● **Plain-text document sources**:

-=-=-=-=-

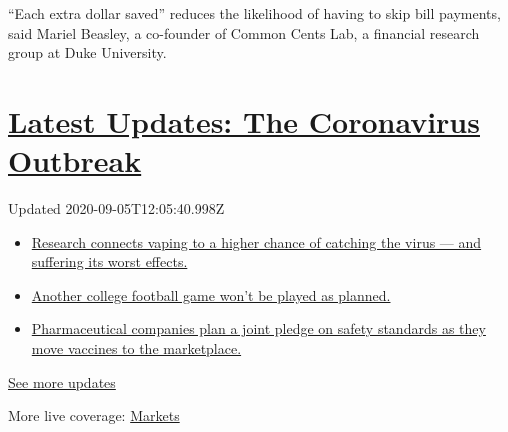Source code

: ``Each extra dollar saved'' reduces the likelihood of having to skip
bill payments, said Mariel Beasley, a co-founder of Common Cents Lab, a
financial research group at Duke University.

\hypertarget{latest-updates-the-coronavirus-outbreak}{%
\section{\texorpdfstring{\href{https://www.nytimes3xbfgragh.onion/2020/09/04/world/covid-19-coronavirus.html?action=click\&pgtype=Article\&state=default\&region=MAIN_CONTENT_1\&context=storylines_live_updates}{Latest
Updates: The Coronavirus
Outbreak}}{Latest Updates: The Coronavirus Outbreak}}\label{latest-updates-the-coronavirus-outbreak}}

Updated 2020-09-05T12:05:40.998Z

\begin{itemize}
\tightlist
\item
  \href{https://www.nytimes3xbfgragh.onion/2020/09/04/world/covid-19-coronavirus.html?action=click\&pgtype=Article\&state=default\&region=MAIN_CONTENT_1\&context=storylines_live_updates\#link-1654f6ad}{Research
  connects vaping to a higher chance of catching the virus --- and
  suffering its worst effects.}
\item
  \href{https://www.nytimes3xbfgragh.onion/2020/09/04/world/covid-19-coronavirus.html?action=click\&pgtype=Article\&state=default\&region=MAIN_CONTENT_1\&context=storylines_live_updates\#link-52e4198a}{Another
  college football game won't be played as planned.}
\item
  \href{https://www.nytimes3xbfgragh.onion/2020/09/04/world/covid-19-coronavirus.html?action=click\&pgtype=Article\&state=default\&region=MAIN_CONTENT_1\&context=storylines_live_updates\#link-181cef0}{Pharmaceutical
  companies plan a joint pledge on safety standards as they move
  vaccines to the marketplace.}
\end{itemize}

\href{https://www.nytimes3xbfgragh.onion/2020/09/04/world/covid-19-coronavirus.html?action=click\&pgtype=Article\&state=default\&region=MAIN_CONTENT_1\&context=storylines_live_updates}{See
more updates}

More live coverage:
\href{https://www.nytimes3xbfgragh.onion/live/2020/09/04/business/stock-market-today-coronavirus?action=click\&pgtype=Article\&state=default\&region=MAIN_CONTENT_1\&context=storylines_live_updates}{Markets}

-=-=-=-=-

Copy the records above exactly, omitting every picture.

Source code

: ``Each extra dollar saved'' reduces the likelihood of having to skip
bill payments, said Mariel Beasley, a co-founder of Common Cents Lab, a
financial research group at Duke University.

\hypertarget{latest-updates-the-coronavirus-outbreak}{%
\section{\texorpdfstring{\href{https://www.nytimes3xbfgragh.onion/2020/09/04/world/covid-19-coronavirus.html?action=click\&pgtype=Article\&state=default\&region=MAIN_CONTENT_1\&context=storylines_live_updates}{Latest
Updates: The Coronavirus
Outbreak}}{Latest Updates: The Coronavirus Outbreak}}\label{latest-updates-the-coronavirus-outbreak}}

Updated 2020-09-05T12:05:40.998Z

\begin{itemize}
\tightlist
\item
  \href{https://www.nytimes3xbfgragh.onion/2020/09/04/world/covid-19-coronavirus.html?action=click\&pgtype=Article\&state=default\&region=MAIN_CONTENT_1\&context=storylines_live_updates\#link-1654f6ad}{Research
  connects vaping to a higher chance of catching the virus --- and
  suffering its worst effects.}
\item
  \href{https://www.nytimes3xbfgragh.onion/2020/09/04/world/covid-19-coronavirus.html?action=click\&pgtype=Article\&state=default\&region=MAIN_CONTENT_1\&context=storylines_live_updates\#link-52e4198a}{Another
  college football game won't be played as planned.}
\item
  \href{https://www.nytimes3xbfgragh.onion/2020/09/04/world/covid-19-coronavirus.html?action=click\&pgtype=Article\&state=default\&region=MAIN_CONTENT_1\&context=storylines_live_updates\#link-181cef0}{Pharmaceutical
  companies plan a joint pledge on safety standards as they move
  vaccines to the marketplace.}
\end{itemize}

\href{https://www.nytimes3xbfgragh.onion/2020/09/04/world/covid-19-coronavirus.html?action=click\&pgtype=Article\&state=default\&region=MAIN_CONTENT_1\&context=storylines_live_updates}{See
more updates}

More live coverage:
\href{https://www.nytimes3xbfgragh.onion/live/2020/09/04/business/stock-market-today-coronavirus?action=click\&pgtype=Article\&state=default\&region=MAIN_CONTENT_1\&context=storylines_live_updates}{Markets}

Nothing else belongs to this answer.